Artigo de Ivan Valente publicado no Jornal do Brasil – 20/08/2009
RIO – Depois de muita luta e pressão social, nesta quarta-feira, 19 de agosto, a Mesa Diretora da Câmara dos Deputados finalmente instalou uma Comissão Parlamentar de Inquérito para investigar a dívida pública da União, estados e municípios – este que é o principal gargalo do desenvolvimento brasileiro. Aprovada desde dezembro, após pedido apresentado pelo nosso mandato, a CPI esperou muito tempo até que os líderes partidários indicassem nomes para seu funcionamento. Não sabemos se por desconhecimento da importância da iniciativa ou se por vontade de boicotá-la.

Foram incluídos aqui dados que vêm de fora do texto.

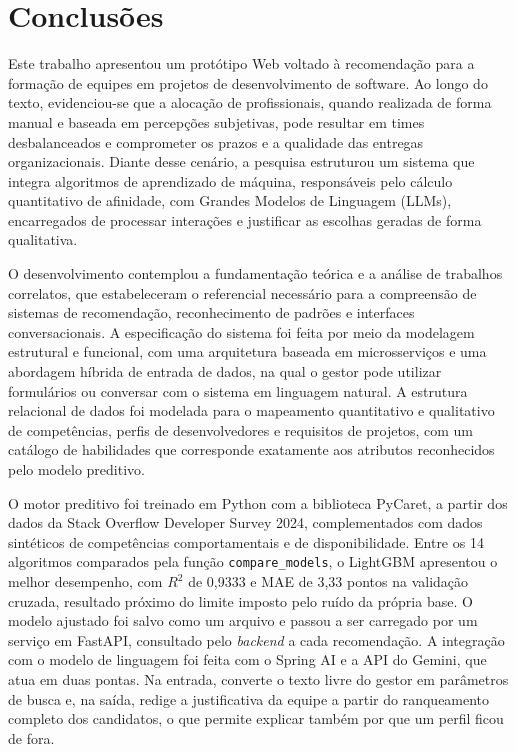 \section{Conclusões}

Este trabalho apresentou um protótipo Web voltado à recomendação para a formação de equipes em projetos de desenvolvimento de software. Ao longo do texto, evidenciou-se que a alocação de profissionais, quando realizada de forma manual e baseada em percepções subjetivas, pode resultar em times desbalanceados e comprometer os prazos e a qualidade das entregas organizacionais. Diante desse cenário, a pesquisa estruturou um sistema que integra algoritmos de aprendizado de máquina, responsáveis pelo cálculo quantitativo de afinidade, com Grandes Modelos de Linguagem (LLMs), encarregados de processar interações e justificar as escolhas geradas de forma qualitativa.

O desenvolvimento contemplou a fundamentação teórica e a análise de trabalhos correlatos, que estabeleceram o referencial necessário para a compreensão de sistemas de recomendação, reconhecimento de padrões e interfaces conversacionais. A especificação do sistema foi feita por meio da modelagem estrutural e funcional, com uma arquitetura baseada em microsserviços e uma abordagem híbrida de entrada de dados, na qual o gestor pode utilizar formulários ou conversar com o sistema em linguagem natural. A estrutura relacional de dados foi modelada para o mapeamento quantitativo e qualitativo de competências, perfis de desenvolvedores e requisitos de projetos, com um catálogo de habilidades que corresponde exatamente aos atributos reconhecidos pelo modelo preditivo.

O motor preditivo foi treinado em Python com a biblioteca PyCaret, a partir dos dados da Stack Overflow Developer Survey 2024, complementados com dados sintéticos de competências comportamentais e de disponibilidade. Entre os 14 algoritmos comparados pela função \texttt{compare\_models}, o LightGBM apresentou o melhor desempenho, com $R^2$ de 0,9333 e MAE de 3,33 pontos na validação cruzada, resultado próximo do limite imposto pelo ruído da própria base. O modelo ajustado foi salvo como um arquivo e passou a ser carregado por um serviço em FastAPI, consultado pelo \textit{backend} a cada recomendação. A integração com o modelo de linguagem foi feita com o Spring AI e a API do Gemini, que atua em duas pontas. Na entrada, converte o texto livre do gestor em parâmetros de busca e, na saída, redige a justificativa da equipe a partir do ranqueamento completo dos candidatos, o que permite explicar também por que um perfil ficou de fora.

A questão é que a CPI finalmente saiu do papel e é hora, agora, de o país investigar a sério este mecanismo que causa uma hemorragia brutal nas finanças públicas do Brasil, através do pagamento de juros, amortizações e rolagem da dívida com recursos orçamentários e a emissão de títulos públicos. Trata-se de um sistema que se retroalimenta e impede qualquer desenvolvimento soberano, sustentável e com justiça social.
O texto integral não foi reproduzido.